[Wikidata] Re: Inconsistencies on WDQS data - data reload on WDQS

23 Feb 2023

On Thu, 23 Feb 2023 at 16:39, Kingsley Idehen &lt;kidehen(a)openlinksw.com&gt;
wrote:

...

 On 2/22/23 3:28 AM, Guillaume Lederrey wrote:

 On Wed, 22 Feb 2023 at 00:03, Kingsley Idehen via Wikidata <
 wikidata(a)lists.wikimedia.org&gt; wrote:

 On 2/21/23 4:05 PM, Guillaume Lederrey wrote:
  Hello all!

 TL;DR: We expect to successfully complete the recent data reload on
 Wikidata Query Service soon, but we've encountered multiple failures
 related to the size of the graph, and anticipate that this issue may
 worsen in the future. Although we succeeded this time, we cannot
 guarantee that future reload attempts will be successful given the
 current trend of the data reload process. Thank you for your
 understanding and patience..

 Longer version:

 WDQS is updated from a stream of recent changes on Wikidata, with a
 maximum delay of ~2 minutes. This process was improved as part of the
 WDQS Streaming Updater project to ensure data coherence[1] . However,
 the update process is still imperfect and can lead to data
 inconsistencies in some cases[2][3]. To address this, we reload the
 data from dumps a few times per year to reinitialize the system from a
 known good state.

 The recent reload of data from dumps started in mid-December and was
 initially met with some issues related to download and instabilities
 in Blazegraph, the database used by WDQS[4]. Loading the data into
 Blazegraph takes a couple of weeks due to the size of the graph, and
 we had multiple attempts where the reload failed after >90% of the
 data had been loaded. Our understanding of the issue is that a "race
 condition" in Blazegraph[5], where subtle timing changes lead to
 corruption of the journal in some rare cases, is to blame.[6]

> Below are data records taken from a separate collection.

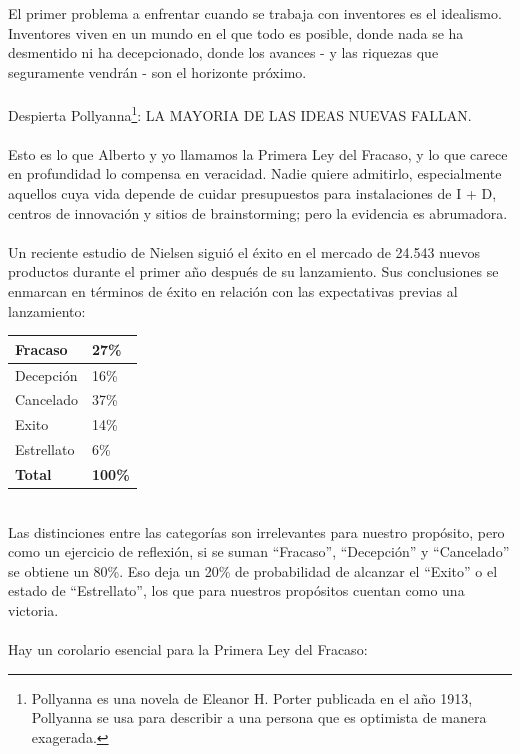 \documentclass{article}
\begin{document}
El primer problema a enfrentar cuando se trabaja con inventores es el idealismo. Inventores viven en un mundo en el que todo es posible, donde nada se ha desmentido ni ha decepcionado, donde los avances - y las riquezas que seguramente vendr\'an - son el horizonte pr\'oximo.
\\ \\
Despierta Pollyanna\footnote{Pollyanna es una novela de Eleanor H. Porter publicada en el a\~no 1913, Pollyanna se usa para describir a una persona que es optimista de manera exagerada.}: LA MAYORIA DE LAS IDEAS NUEVAS FALLAN.
\\ \\
Esto es lo que Alberto y yo llamamos la Primera Ley del Fracaso, y lo que carece en profundidad lo compensa en veracidad. Nadie quiere admitirlo, especialmente aquellos cuya vida depende de cuidar presupuestos para instalaciones de I + D, centros de innovaci\'on y sitios de brainstorming; pero la evidencia es abrumadora.
\\ \\
Un reciente estudio de Nielsen sigui\'o el \'exito en el mercado de 24.543 nuevos productos durante el primer a\~no despu\'es de su lanzamiento. Sus conclusiones se enmarcan en t\'erminos de \'exito en relaci\'on con las expectativas previas al lanzamiento:
\begin{table}[h]
\centering
    \begin{tabular}{|l|l|}
    \hline
    Fracaso       & 27\% \\ \hline
    Decepci\'on & 16\% \\ \hline
    Cancelado    & 37\% \\ \hline
    Exito      & 14\% \\ \hline
    Estrellato         & 6\%  \\ \hline
    \textbf{Total}        & \textbf{100\%} \\ \hline
    \end{tabular}
\end{table}
\\
Las distinciones entre las categor\'ias son irrelevantes para nuestro prop\'osito, pero como un ejercicio de reflexi\'on,  si se suman ``Fracaso'', ``Decepci\'on'' y ``Cancelado'' se obtiene un 80\%. Eso deja un 20\% de probabilidad de alcanzar el ``Exito'' o el estado de ``Estrellato'', los que para nuestros prop\'ositos cuentan como una victoria.
\\ \\
Hay un corolario esencial para la Primera Ley del Fracaso:
\end{document}
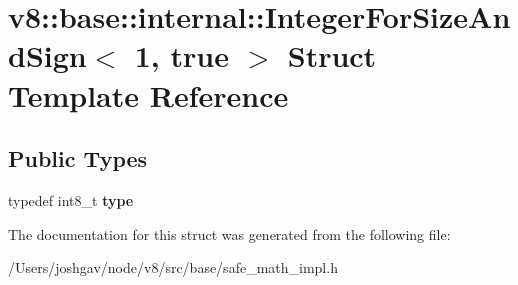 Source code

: \hypertarget{structv8_1_1base_1_1internal_1_1_integer_for_size_and_sign_3_011_00_01true_01_4}{}\section{v8\+:\+:base\+:\+:internal\+:\+:Integer\+For\+Size\+And\+Sign$<$ 1, true $>$ Struct Template Reference}
\label{structv8_1_1base_1_1internal_1_1_integer_for_size_and_sign_3_011_00_01true_01_4}
\subsection*{Public Types}
\begin{DoxyCompactItemize}
\item 
typedef int8\+\_\+t {\bfseries type}\hypertarget{structv8_1_1base_1_1internal_1_1_integer_for_size_and_sign_3_011_00_01true_01_4_a144d8dc4a31cf1d301c5b005991d4a1d}{}\label{structv8_1_1base_1_1internal_1_1_integer_for_size_and_sign_3_011_00_01true_01_4_a144d8dc4a31cf1d301c5b005991d4a1d}

\end{DoxyCompactItemize}


The documentation for this struct was generated from the following file\+:\begin{DoxyCompactItemize}
\item 
/\+Users/joshgav/node/v8/src/base/safe\+\_\+math\+\_\+impl.\+h\end{DoxyCompactItemize}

 We want to reassure you that the last reload job was successful on one
 of our servers. The data still needs to be copied over to all of the
 WDQS servers, which will take a couple of weeks, but should not bring
 any additional issues. However, reloading the full data from dumps is
 becoming more complex as the data size grows, and we wanted to let you
 know why the process took longer than expected. We understand that
 data inconsistencies can be problematic, and we appreciate your
 patience and understanding while we work to ensure the quality and
 consistency of the data on WDQS.

 Thank you for your continued support and understanding!

     Guillaume

 [1] https://phabricator.wikimedia.org/T244590
 [2] https://phabricator.wikimedia.org/T323239
 [3] https://phabricator.wikimedia.org/T322869
 [4] https://phabricator.wikimedia.org/T323096
 [5] https://en.wikipedia.org/wiki/Race_condition#In_software
 [6] https://phabricator.wikimedia.org/T263110
  Hi Guillaume,

 Are there plans to decouple WDQS from the back-end database? Doing that
 provides more resilient architecture for Wikidata as a whole since you
 will be able to swap and interchange SPARQL-compliant backends.

 It depends what you mean by decoupling. The coupling points as I see them
 are:

 * update process
 * UI
 * exposed SPARQL endpoint

 The update process is mostly decoupled from the backend. It is producing a
 stream of RDF updates that is backend independent, with a very thin
 Blazegraph specific adapted to load the data into Blazegraph.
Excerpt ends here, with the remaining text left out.